---- DATA FOR THE TASK

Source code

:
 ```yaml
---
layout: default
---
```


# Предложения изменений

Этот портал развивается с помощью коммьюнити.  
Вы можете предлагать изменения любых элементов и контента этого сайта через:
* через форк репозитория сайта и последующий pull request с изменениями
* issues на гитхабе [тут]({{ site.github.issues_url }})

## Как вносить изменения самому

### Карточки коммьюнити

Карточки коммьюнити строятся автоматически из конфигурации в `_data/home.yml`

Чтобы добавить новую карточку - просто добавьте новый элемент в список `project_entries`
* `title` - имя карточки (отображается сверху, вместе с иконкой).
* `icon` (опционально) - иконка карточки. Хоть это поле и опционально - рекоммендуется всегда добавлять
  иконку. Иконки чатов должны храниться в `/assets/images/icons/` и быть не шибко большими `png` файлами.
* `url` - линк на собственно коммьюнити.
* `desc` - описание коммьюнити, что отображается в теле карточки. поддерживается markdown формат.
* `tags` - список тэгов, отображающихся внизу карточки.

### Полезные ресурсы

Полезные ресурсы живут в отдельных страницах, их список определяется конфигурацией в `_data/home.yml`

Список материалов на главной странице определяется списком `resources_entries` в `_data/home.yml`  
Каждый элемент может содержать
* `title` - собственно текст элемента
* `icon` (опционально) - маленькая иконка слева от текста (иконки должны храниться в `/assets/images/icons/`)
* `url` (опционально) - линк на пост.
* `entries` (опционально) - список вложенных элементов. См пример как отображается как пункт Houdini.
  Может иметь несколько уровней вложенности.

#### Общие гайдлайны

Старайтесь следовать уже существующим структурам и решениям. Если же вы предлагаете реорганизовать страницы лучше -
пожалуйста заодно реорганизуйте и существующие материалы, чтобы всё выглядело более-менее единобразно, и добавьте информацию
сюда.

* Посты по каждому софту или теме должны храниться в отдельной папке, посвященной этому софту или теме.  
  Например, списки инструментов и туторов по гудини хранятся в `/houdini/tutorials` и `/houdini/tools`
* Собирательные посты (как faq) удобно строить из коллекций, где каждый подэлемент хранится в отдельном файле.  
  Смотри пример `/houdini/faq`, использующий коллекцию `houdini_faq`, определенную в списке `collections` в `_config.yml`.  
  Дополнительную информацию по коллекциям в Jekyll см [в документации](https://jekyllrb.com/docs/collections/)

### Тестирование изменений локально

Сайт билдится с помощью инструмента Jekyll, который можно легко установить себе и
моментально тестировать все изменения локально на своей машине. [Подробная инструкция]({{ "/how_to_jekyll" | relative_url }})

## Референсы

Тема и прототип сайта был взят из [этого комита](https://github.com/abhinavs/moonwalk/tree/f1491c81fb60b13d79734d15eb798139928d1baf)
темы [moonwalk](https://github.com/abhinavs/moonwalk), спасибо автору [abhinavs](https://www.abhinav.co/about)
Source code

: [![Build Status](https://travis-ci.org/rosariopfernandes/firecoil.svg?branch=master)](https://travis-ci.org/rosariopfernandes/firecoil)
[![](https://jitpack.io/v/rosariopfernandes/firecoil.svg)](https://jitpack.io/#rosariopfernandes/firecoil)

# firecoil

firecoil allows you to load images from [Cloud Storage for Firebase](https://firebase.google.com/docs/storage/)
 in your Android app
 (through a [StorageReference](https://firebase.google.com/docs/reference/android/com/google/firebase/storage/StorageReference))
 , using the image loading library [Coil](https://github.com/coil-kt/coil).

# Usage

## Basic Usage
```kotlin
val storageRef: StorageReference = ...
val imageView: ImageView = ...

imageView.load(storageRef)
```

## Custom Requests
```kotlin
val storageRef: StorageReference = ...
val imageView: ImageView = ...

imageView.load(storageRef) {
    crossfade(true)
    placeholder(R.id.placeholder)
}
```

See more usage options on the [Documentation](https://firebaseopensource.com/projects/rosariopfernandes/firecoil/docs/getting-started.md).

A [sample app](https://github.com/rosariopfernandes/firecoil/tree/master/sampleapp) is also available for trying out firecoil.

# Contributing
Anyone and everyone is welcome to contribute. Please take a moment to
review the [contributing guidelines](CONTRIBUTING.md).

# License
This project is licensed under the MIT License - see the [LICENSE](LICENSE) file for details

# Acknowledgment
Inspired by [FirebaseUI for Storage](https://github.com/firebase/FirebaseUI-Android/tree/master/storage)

--------

* ACTION ITEM
Once more, write out all the data above exactly as given.

* SOLUTION TO THIS PROBLEM
Source code

:
 ```yaml
---
layout: default
---
```


# Предложения изменений

Этот портал развивается с помощью коммьюнити.  
Вы можете предлагать изменения любых элементов и контента этого сайта через:
* через форк репозитория сайта и последующий pull request с изменениями
* issues на гитхабе [тут]({{ site.github.issues_url }})

## Как вносить изменения самому

### Карточки коммьюнити

Карточки коммьюнити строятся автоматически из конфигурации в `_data/home.yml`

Чтобы добавить новую карточку - просто добавьте новый элемент в список `project_entries`
* `title` - имя карточки (отображается сверху, вместе с иконкой).
* `icon` (опционально) - иконка карточки. Хоть это поле и опционально - рекоммендуется всегда добавлять
  иконку. Иконки чатов должны храниться в `/assets/images/icons/` и быть не шибко большими `png` файлами.
* `url` - линк на собственно коммьюнити.
* `desc` - описание коммьюнити, что отображается в теле карточки. поддерживается markdown формат.
* `tags` - список тэгов, отображающихся внизу карточки.

### Полезные ресурсы

Полезные ресурсы живут в отдельных страницах, их список определяется конфигурацией в `_data/home.yml`

Список материалов на главной странице определяется списком `resources_entries` в `_data/home.yml`  
Каждый элемент может содержать
* `title` - собственно текст элемента
* `icon` (опционально) - маленькая иконка слева от текста (иконки должны храниться в `/assets/images/icons/`)
* `url` (опционально) - линк на пост.
* `entries` (опционально) - список вложенных элементов. См пример как отображается как пункт Houdini.
  Может иметь несколько уровней вложенности.

#### Общие гайдлайны

Старайтесь следовать уже существующим структурам и решениям. Если же вы предлагаете реорганизовать страницы лучше -
пожалуйста заодно реорганизуйте и существующие материалы, чтобы всё выглядело более-менее единобразно, и добавьте информацию
сюда.

* Посты по каждому софту или теме должны храниться в отдельной папке, посвященной этому софту или теме.  
  Например, списки инструментов и туторов по гудини хранятся в `/houdini/tutorials` и `/houdini/tools`
* Собирательные посты (как faq) удобно строить из коллекций, где каждый подэлемент хранится в отдельном файле.  
  Смотри пример `/houdini/faq`, использующий коллекцию `houdini_faq`, определенную в списке `collections` в `_config.yml`.  
  Дополнительную информацию по коллекциям в Jekyll см [в документации](https://jekyllrb.com/docs/collections/)

### Тестирование изменений локально

Сайт билдится с помощью инструмента Jekyll, который можно легко установить себе и
моментально тестировать все изменения локально на своей машине. [Подробная инструкция]({{ "/how_to_jekyll" | relative_url }})

## Референсы

Тема и прототип сайта был взят из [этого комита](https://github.com/abhinavs/moonwalk/tree/f1491c81fb60b13d79734d15eb798139928d1baf)
темы [moonwalk](https://github.com/abhinavs/moonwalk), спасибо автору [abhinavs](https://www.abhinav.co/about)
Source code

: [![Build Status](https://travis-ci.org/rosariopfernandes/firecoil.svg?branch=master)](https://travis-ci.org/rosariopfernandes/firecoil)
[![](https://jitpack.io/v/rosariopfernandes/firecoil.svg)](https://jitpack.io/#rosariopfernandes/firecoil)

# firecoil

firecoil allows you to load images from [Cloud Storage for Firebase](https://firebase.google.com/docs/storage/)
 in your Android app
 (through a [StorageReference](https://firebase.google.com/docs/reference/android/com/google/firebase/storage/StorageReference))
 , using the image loading library [Coil](https://github.com/coil-kt/coil).

# Usage

## Basic Usage
```kotlin
val storageRef: StorageReference = ...
val imageView: ImageView = ...

imageView.load(storageRef)
```

## Custom Requests
```kotlin
val storageRef: StorageReference = ...
val imageView: ImageView = ...

imageView.load(storageRef) {
    crossfade(true)
    placeholder(R.id.placeholder)
}
```

See more usage options on the [Documentation](https://firebaseopensource.com/projects/rosariopfernandes/firecoil/docs/getting-started.md).

A [sample app](https://github.com/rosariopfernandes/firecoil/tree/master/sampleapp) is also available for trying out firecoil.

# Contributing
Anyone and everyone is welcome to contribute. Please take a moment to
review the [contributing guidelines](CONTRIBUTING.md).

# License
This project is licensed under the MIT License - see the [LICENSE](LICENSE) file for details

# Acknowledgment
Inspired by [FirebaseUI for Storage](https://github.com/firebase/FirebaseUI-Android/tree/master/storage)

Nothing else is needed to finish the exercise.